Table 4. Low-redundancy versions of the equal and realistic datasets.

Data set DNA-binding non-DNA-binding Total
Equal dataset 17,327 26,443 43,770
Realistic dataset 17,327 125,792 143,119

Methods

Just like the natural language in the real world, letters working together in different combinations construct words, words combining with each other in different ways form phrases. Processing words in a document can convey the topic of the document and its meaningful content. In this work, a protein sequence is analogous to a document, amino acid to word, and motif to phrase. Mining relationships among them would yield higher level information on the behavioral properties of the physical entities corresponding to the sequences.

Deep learning model structure

The proposed deep learning model consists of four layered components: an encoding layer, an embedding layer, a CNN layer and a LSTM layer, shown in Fig 1. The encoding layer maps a sequence to a fixed length digital vector. The embedding layer translates it into a continuous vector. Similar to the word2vec model, transforming into this continuous space allows us to use continuous metric notions of similarity to evaluate the semantic quality of individual amino acid. The CNN layer consists of two convolutional layers, each followed by a max pooling operation. The CNN can enforce a local connectivity pattern between neurons of layers to exploit spatially local structures. Specifically, the CNN layer is used to capture non-linear features of protein sequences, e.g. motifs, and enhances high-level associations with DNA binding functions. The Long Short-Term Memory (LSTM) networks capable of learning order dependence in sequence prediction problems are used to learn long-term dependencies between motifs.

Fig 1. Architecture of the deep learning model.

Fig 1

A given protein sequence S, after four layer processing, an affinity score f(s) to be a DNA-binding protein is calculated by the Eq 1.

f(s)=LSTM(CNN(Embedding(encoding(s))) (1)

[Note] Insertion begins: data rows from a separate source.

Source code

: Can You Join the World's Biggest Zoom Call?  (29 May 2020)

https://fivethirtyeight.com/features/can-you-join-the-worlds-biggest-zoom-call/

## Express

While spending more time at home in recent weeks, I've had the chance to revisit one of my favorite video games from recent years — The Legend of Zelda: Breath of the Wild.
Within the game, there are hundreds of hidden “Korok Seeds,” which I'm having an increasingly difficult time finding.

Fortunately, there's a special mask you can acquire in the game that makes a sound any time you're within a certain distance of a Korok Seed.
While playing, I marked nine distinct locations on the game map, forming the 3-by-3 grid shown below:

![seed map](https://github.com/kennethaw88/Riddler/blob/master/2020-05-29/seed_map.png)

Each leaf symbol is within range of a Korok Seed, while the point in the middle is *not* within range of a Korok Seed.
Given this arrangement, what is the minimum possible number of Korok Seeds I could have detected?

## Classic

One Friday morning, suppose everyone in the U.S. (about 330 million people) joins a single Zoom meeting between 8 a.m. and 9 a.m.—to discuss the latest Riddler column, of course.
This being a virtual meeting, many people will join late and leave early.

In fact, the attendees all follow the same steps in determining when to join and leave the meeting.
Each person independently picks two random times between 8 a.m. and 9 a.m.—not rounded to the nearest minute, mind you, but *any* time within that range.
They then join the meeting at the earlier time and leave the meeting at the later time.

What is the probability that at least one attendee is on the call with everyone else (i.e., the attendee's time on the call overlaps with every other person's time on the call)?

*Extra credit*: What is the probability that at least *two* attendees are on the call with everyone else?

After that, a sigmoid activation is applied to predict the function label of a protein sequence and an binary cross-entropy is applied to assess the quality of networks. The whole process is trained in the back propagation fashion. Fig 1 shows the details of the model. To illustrate how the proposed method works, an example sequence S = MSFMVPT is used to show products after each processing.

Protein sequence encoding

Feature encoding is a tedious but critical work for building a statistical machine learning model in most of protein sequence classification tasks. Various approaches, such as homology-based methods, n-gram methods, and physiochemical properties based extraction methods, etc, have been proposed. Although those methods work well in most scenarios, human intensive involvement lead to less useful practically. One of the most success in the emerging deep learning technology is its capability in learning features automatically. In order to verify its generality, we just assign each amino acid a nature number, see Table 5. It should be noted that the orders of amino acids have no effects on the final performance.

Table 5. The amino acids encoder.
Amino acids Letters Code
Alanine A 1
Cysteine C 2
Aspartic D 3
Glutamic E 4
Phenylalanine F 5
Glycine G 6
Histidine H 7
Isoleucine I 8
Lysine K 9
Leucine L 10
Methionine M 11
Asparagine N 12
Proline P 13
Glutamine Q 14
Arginine R 15
Serine S 16
Threonine T 17
Valine V 18
Tryptophan W 19
Tyrosine Y 20
Illegal Amino acids B, J, O, U, X, Z 0

The encoding stage just generates a fixed length digital vector of a protein sequence. If its length is less than the “max_length”, a special token “X” is filled in the front. As the example sequence, it becomes 2 after the encoding.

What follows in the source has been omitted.